[Required work]: Write out the entries below exactly, but only from the line containing "Furthermore, we welcome" through the line containing "Auto OWL Watcher works", and without the pictures.

[Stored data entries]
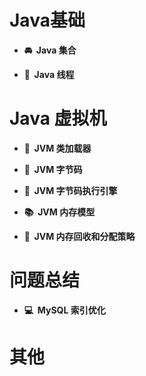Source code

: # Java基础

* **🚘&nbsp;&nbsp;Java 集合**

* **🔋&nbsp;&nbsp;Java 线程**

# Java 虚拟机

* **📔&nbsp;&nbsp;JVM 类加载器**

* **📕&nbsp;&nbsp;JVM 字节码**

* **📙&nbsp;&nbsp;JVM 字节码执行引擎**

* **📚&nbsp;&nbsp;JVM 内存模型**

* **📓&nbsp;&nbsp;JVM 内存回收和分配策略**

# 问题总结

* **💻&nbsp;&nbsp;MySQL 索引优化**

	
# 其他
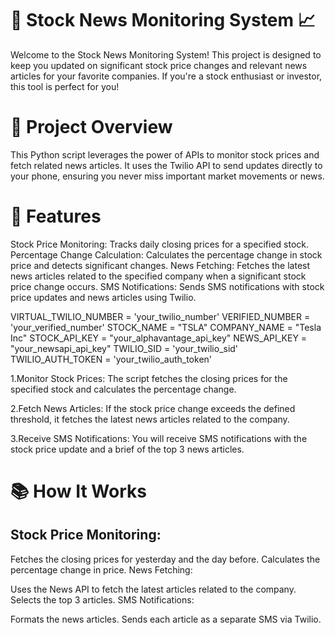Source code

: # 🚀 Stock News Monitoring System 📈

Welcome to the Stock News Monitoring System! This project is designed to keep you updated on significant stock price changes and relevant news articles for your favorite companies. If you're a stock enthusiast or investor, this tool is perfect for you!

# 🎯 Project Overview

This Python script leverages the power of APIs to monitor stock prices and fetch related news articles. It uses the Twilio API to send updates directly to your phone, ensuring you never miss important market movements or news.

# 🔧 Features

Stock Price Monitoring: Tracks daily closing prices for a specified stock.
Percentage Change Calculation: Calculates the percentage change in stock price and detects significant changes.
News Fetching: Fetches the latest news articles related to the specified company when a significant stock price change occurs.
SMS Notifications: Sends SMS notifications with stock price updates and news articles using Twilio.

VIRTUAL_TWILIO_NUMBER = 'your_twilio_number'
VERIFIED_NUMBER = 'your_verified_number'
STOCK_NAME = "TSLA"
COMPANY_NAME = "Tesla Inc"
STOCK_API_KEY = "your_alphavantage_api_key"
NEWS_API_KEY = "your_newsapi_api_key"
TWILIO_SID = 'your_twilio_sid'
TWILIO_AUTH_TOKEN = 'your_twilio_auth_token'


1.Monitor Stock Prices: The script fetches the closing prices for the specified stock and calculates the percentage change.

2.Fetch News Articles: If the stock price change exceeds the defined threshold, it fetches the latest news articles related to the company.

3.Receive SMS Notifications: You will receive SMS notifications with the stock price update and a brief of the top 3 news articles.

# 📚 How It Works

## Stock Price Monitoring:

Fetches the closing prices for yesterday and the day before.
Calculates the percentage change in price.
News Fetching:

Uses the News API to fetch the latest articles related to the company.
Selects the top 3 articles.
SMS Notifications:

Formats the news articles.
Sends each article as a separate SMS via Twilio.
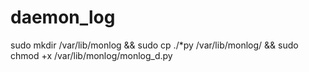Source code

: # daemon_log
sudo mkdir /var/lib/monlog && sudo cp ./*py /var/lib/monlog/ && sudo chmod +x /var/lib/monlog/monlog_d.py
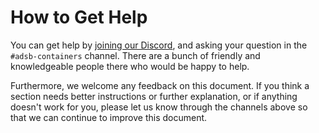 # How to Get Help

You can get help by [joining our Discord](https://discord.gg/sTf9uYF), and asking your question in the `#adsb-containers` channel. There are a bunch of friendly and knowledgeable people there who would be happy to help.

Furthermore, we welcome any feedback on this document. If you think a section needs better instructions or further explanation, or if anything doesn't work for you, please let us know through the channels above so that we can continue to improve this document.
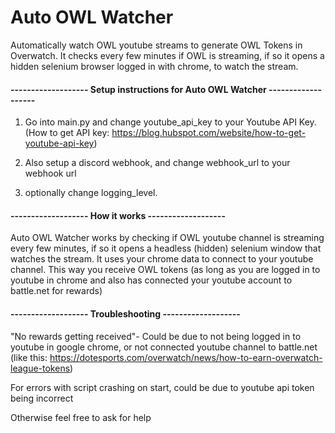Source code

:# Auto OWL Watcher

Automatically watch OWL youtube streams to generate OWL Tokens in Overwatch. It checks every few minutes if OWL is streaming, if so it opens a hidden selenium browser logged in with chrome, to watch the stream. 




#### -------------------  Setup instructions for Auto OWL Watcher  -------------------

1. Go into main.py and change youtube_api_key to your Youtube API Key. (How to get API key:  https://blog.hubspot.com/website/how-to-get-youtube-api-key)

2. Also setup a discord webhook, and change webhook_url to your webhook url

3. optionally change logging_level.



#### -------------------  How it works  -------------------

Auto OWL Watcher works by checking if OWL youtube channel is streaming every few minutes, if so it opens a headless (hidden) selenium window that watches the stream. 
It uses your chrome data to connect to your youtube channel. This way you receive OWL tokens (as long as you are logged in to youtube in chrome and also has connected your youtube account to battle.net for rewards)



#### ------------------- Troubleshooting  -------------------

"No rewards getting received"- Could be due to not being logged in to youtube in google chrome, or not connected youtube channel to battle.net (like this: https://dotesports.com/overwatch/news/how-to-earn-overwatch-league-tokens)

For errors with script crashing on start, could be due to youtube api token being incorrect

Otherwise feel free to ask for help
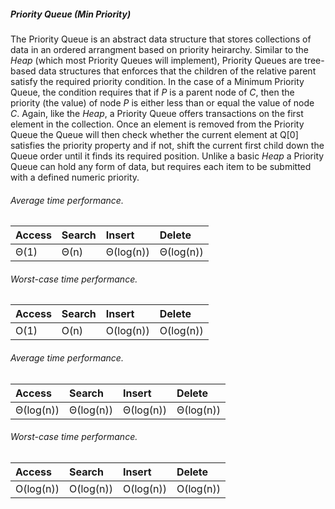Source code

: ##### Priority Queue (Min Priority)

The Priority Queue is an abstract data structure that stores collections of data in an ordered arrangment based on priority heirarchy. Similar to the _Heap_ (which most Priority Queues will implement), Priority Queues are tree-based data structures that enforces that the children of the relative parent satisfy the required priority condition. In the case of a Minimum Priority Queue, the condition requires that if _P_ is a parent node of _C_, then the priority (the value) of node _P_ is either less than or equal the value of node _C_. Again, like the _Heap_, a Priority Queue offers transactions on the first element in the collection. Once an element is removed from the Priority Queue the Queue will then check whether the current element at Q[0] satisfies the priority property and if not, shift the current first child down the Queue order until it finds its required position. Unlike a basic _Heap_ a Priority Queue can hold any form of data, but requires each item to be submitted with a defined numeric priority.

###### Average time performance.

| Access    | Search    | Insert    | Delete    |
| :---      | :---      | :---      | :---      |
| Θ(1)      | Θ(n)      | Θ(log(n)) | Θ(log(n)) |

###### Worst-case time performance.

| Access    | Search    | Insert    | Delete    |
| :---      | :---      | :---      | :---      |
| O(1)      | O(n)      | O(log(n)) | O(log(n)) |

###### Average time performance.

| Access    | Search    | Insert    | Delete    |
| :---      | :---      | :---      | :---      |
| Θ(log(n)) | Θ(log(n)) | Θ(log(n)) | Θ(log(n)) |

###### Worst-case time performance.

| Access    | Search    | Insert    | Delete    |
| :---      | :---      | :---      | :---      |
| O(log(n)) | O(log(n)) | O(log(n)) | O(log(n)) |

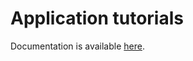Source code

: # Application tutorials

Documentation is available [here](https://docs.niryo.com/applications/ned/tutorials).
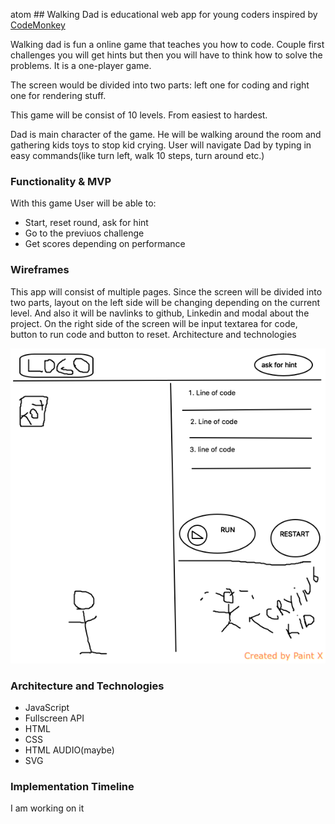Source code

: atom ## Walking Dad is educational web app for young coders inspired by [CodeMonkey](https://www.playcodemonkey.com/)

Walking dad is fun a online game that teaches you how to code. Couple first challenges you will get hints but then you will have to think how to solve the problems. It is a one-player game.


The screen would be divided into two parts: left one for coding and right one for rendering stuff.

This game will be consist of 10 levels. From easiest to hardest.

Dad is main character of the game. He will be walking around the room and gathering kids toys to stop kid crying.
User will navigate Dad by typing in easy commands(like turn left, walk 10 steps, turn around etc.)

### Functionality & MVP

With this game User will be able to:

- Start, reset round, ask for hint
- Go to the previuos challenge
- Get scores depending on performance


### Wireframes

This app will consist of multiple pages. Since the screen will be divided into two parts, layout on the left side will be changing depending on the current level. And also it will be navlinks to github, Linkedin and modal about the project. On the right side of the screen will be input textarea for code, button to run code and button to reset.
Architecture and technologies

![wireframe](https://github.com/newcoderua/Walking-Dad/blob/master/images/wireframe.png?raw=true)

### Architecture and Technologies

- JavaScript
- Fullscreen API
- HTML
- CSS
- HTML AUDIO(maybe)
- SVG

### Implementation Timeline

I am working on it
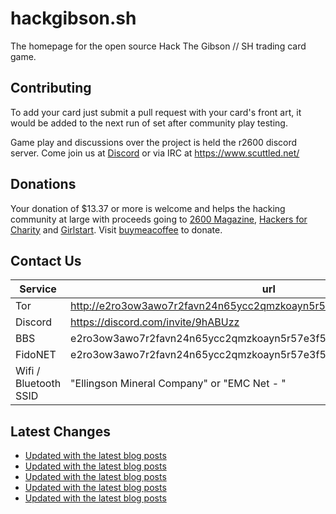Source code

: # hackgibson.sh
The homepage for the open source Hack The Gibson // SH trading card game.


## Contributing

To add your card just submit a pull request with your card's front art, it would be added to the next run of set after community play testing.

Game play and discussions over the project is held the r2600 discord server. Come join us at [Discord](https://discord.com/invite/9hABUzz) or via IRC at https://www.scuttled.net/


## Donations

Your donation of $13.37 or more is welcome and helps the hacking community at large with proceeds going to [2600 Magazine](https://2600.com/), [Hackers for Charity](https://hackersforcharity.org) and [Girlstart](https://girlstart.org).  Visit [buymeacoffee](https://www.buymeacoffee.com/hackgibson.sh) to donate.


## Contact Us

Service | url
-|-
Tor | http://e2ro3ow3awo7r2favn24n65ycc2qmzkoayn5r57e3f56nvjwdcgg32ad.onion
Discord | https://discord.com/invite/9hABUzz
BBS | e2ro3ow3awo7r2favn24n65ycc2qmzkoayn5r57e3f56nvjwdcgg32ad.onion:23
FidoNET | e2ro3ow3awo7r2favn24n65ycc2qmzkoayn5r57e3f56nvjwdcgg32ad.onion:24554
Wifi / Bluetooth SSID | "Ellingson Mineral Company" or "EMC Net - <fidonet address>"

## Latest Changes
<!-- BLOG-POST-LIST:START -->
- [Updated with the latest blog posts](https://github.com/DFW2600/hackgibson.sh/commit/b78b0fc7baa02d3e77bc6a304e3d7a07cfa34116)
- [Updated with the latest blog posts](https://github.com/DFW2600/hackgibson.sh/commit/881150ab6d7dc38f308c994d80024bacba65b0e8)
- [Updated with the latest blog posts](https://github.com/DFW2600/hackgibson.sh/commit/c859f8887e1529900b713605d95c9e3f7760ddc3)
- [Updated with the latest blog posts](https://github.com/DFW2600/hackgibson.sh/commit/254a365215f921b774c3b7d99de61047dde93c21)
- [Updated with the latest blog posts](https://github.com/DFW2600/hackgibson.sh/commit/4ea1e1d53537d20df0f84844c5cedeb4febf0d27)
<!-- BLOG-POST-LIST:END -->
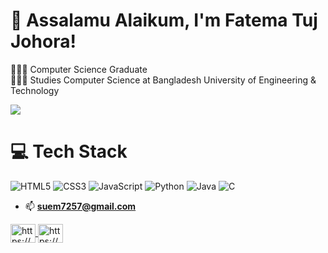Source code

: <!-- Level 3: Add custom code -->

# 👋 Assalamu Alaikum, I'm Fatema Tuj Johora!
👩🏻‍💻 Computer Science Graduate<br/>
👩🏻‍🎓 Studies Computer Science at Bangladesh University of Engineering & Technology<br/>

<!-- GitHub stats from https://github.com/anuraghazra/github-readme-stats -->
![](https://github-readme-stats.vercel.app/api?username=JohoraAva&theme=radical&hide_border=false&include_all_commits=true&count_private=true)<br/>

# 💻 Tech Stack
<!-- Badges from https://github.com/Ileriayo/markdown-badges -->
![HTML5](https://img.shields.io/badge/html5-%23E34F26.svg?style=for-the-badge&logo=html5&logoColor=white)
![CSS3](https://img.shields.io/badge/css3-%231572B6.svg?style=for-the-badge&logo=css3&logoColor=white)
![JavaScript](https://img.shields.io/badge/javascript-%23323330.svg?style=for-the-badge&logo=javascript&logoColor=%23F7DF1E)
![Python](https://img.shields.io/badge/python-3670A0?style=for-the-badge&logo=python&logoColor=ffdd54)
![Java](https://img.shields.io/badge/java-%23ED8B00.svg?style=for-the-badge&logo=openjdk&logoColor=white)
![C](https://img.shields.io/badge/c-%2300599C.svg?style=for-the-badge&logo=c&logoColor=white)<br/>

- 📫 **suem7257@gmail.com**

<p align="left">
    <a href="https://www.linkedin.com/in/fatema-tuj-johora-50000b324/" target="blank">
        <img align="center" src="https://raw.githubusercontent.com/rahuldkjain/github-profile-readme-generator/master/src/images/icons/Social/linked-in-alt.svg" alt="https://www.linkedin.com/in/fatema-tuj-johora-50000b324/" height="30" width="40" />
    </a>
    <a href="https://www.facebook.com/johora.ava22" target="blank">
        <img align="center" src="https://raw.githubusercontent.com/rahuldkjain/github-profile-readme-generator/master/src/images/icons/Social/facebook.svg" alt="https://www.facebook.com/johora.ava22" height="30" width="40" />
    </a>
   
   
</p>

[Problem solution]:
Furthermore, we welcome any feedback on this document. If you think a section needs better instructions or further explanation, or if anything doesn't work for you, please let us know through the channels above so that we can continue to improve this document.
Source code

:# Auto OWL Watcher

Automatically watch OWL youtube streams to generate OWL Tokens in Overwatch. It checks every few minutes if OWL is streaming, if so it opens a hidden selenium browser logged in with chrome, to watch the stream. 




#### -------------------  Setup instructions for Auto OWL Watcher  -------------------

1. Go into main.py and change youtube_api_key to your Youtube API Key. (How to get API key:  https://blog.hubspot.com/website/how-to-get-youtube-api-key)

2. Also setup a discord webhook, and change webhook_url to your webhook url

3. optionally change logging_level.



#### -------------------  How it works  -------------------

Auto OWL Watcher works by checking if OWL youtube channel is streaming every few minutes, if so it opens a headless (hidden) selenium window that watches the stream. 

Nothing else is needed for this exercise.